# TASK STATEMENT:
Output every line below without omitting or altering anything.

# INPUT DATA:

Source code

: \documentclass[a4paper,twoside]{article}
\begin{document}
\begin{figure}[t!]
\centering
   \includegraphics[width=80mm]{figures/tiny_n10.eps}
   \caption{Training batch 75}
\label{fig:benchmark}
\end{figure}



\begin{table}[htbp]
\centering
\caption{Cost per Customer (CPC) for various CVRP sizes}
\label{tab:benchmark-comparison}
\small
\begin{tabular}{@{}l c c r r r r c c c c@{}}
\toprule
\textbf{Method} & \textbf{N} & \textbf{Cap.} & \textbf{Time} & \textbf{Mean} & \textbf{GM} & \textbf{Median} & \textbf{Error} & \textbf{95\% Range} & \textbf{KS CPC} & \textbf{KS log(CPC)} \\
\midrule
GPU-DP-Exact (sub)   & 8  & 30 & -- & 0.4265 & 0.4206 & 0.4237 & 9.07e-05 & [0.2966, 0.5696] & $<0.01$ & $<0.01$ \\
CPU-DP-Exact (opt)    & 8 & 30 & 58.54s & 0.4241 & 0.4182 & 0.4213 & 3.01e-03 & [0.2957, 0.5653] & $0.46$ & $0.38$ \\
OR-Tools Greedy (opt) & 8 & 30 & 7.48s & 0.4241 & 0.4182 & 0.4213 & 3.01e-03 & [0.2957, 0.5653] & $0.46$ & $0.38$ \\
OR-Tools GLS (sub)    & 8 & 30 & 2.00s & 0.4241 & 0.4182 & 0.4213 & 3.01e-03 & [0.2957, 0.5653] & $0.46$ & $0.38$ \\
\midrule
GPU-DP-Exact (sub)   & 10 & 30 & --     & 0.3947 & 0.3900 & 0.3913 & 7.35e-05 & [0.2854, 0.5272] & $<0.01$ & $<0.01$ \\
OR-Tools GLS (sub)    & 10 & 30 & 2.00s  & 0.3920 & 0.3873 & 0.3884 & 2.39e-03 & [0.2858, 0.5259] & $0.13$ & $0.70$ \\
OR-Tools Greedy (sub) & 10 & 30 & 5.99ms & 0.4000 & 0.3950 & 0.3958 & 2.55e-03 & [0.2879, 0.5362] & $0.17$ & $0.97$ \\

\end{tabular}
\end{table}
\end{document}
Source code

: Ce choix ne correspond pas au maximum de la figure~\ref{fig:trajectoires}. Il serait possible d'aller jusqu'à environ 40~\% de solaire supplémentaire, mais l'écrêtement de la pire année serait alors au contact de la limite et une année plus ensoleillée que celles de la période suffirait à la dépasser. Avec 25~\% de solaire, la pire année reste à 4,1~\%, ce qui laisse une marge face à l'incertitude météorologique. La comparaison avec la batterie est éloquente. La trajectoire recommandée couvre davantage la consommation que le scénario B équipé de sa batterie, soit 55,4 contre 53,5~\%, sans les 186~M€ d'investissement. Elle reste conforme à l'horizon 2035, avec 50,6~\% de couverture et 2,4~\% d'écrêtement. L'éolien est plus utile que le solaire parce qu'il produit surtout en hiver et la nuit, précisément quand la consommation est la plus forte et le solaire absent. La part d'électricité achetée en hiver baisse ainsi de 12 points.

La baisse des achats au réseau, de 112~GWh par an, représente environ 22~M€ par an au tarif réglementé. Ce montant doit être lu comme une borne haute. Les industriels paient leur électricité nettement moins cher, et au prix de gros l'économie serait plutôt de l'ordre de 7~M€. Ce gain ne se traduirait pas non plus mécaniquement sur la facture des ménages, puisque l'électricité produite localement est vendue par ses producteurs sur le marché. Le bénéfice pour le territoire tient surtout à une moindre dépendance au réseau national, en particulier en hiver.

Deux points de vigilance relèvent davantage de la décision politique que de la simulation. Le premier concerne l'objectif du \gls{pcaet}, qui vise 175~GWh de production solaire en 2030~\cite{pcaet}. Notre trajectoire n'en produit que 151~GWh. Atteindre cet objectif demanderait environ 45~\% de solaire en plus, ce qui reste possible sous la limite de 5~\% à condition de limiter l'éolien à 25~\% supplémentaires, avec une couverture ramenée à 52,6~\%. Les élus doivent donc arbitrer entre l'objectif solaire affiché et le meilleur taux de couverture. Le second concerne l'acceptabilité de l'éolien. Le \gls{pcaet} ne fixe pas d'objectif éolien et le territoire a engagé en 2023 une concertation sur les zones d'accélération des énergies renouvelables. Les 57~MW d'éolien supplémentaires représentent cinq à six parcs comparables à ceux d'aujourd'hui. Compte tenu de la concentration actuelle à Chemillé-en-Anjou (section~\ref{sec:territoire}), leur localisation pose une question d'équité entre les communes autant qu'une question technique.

# EXPECTED OUTPUT:
Source code

: \documentclass[a4paper,twoside]{article}
\begin{document}
\begin{figure}[t!]
\centering
   \includegraphics[width=80mm]{figures/tiny_n10.eps}
   \caption{Training batch 75}
\label{fig:benchmark}
\end{figure}



\begin{table}[htbp]
\centering
\caption{Cost per Customer (CPC) for various CVRP sizes}
\label{tab:benchmark-comparison}
\small
\begin{tabular}{@{}l c c r r r r c c c c@{}}
\toprule
\textbf{Method} & \textbf{N} & \textbf{Cap.} & \textbf{Time} & \textbf{Mean} & \textbf{GM} & \textbf{Median} & \textbf{Error} & \textbf{95\% Range} & \textbf{KS CPC} & \textbf{KS log(CPC)} \\
\midrule
GPU-DP-Exact (sub)   & 8  & 30 & -- & 0.4265 & 0.4206 & 0.4237 & 9.07e-05 & [0.2966, 0.5696] & $<0.01$ & $<0.01$ \\
CPU-DP-Exact (opt)    & 8 & 30 & 58.54s & 0.4241 & 0.4182 & 0.4213 & 3.01e-03 & [0.2957, 0.5653] & $0.46$ & $0.38$ \\
OR-Tools Greedy (opt) & 8 & 30 & 7.48s & 0.4241 & 0.4182 & 0.4213 & 3.01e-03 & [0.2957, 0.5653] & $0.46$ & $0.38$ \\
OR-Tools GLS (sub)    & 8 & 30 & 2.00s & 0.4241 & 0.4182 & 0.4213 & 3.01e-03 & [0.2957, 0.5653] & $0.46$ & $0.38$ \\
\midrule
GPU-DP-Exact (sub)   & 10 & 30 & --     & 0.3947 & 0.3900 & 0.3913 & 7.35e-05 & [0.2854, 0.5272] & $<0.01$ & $<0.01$ \\
OR-Tools GLS (sub)    & 10 & 30 & 2.00s  & 0.3920 & 0.3873 & 0.3884 & 2.39e-03 & [0.2858, 0.5259] & $0.13$ & $0.70$ \\
OR-Tools Greedy (sub) & 10 & 30 & 5.99ms & 0.4000 & 0.3950 & 0.3958 & 2.55e-03 & [0.2879, 0.5362] & $0.17$ & $0.97$ \\

\end{tabular}
\end{table}
\end{document}
Source code

: Ce choix ne correspond pas au maximum de la figure~\ref{fig:trajectoires}. Il serait possible d'aller jusqu'à environ 40~\% de solaire supplémentaire, mais l'écrêtement de la pire année serait alors au contact de la limite et une année plus ensoleillée que celles de la période suffirait à la dépasser. Avec 25~\% de solaire, la pire année reste à 4,1~\%, ce qui laisse une marge face à l'incertitude météorologique. La comparaison avec la batterie est éloquente. La trajectoire recommandée couvre davantage la consommation que le scénario B équipé de sa batterie, soit 55,4 contre 53,5~\%, sans les 186~M€ d'investissement. Elle reste conforme à l'horizon 2035, avec 50,6~\% de couverture et 2,4~\% d'écrêtement. L'éolien est plus utile que le solaire parce qu'il produit surtout en hiver et la nuit, précisément quand la consommation est la plus forte et le solaire absent. La part d'électricité achetée en hiver baisse ainsi de 12 points.

La baisse des achats au réseau, de 112~GWh par an, représente environ 22~M€ par an au tarif réglementé. Ce montant doit être lu comme une borne haute. Les industriels paient leur électricité nettement moins cher, et au prix de gros l'économie serait plutôt de l'ordre de 7~M€. Ce gain ne se traduirait pas non plus mécaniquement sur la facture des ménages, puisque l'électricité produite localement est vendue par ses producteurs sur le marché. Le bénéfice pour le territoire tient surtout à une moindre dépendance au réseau national, en particulier en hiver.

Deux points de vigilance relèvent davantage de la décision politique que de la simulation. Le premier concerne l'objectif du \gls{pcaet}, qui vise 175~GWh de production solaire en 2030~\cite{pcaet}. Notre trajectoire n'en produit que 151~GWh. Atteindre cet objectif demanderait environ 45~\% de solaire en plus, ce qui reste possible sous la limite de 5~\% à condition de limiter l'éolien à 25~\% supplémentaires, avec une couverture ramenée à 52,6~\%. Les élus doivent donc arbitrer entre l'objectif solaire affiché et le meilleur taux de couverture. Le second concerne l'acceptabilité de l'éolien. Le \gls{pcaet} ne fixe pas d'objectif éolien et le territoire a engagé en 2023 une concertation sur les zones d'accélération des énergies renouvelables. Les 57~MW d'éolien supplémentaires représentent cinq à six parcs comparables à ceux d'aujourd'hui. Compte tenu de la concentration actuelle à Chemillé-en-Anjou (section~\ref{sec:territoire}), leur localisation pose une question d'équité entre les communes autant qu'une question technique.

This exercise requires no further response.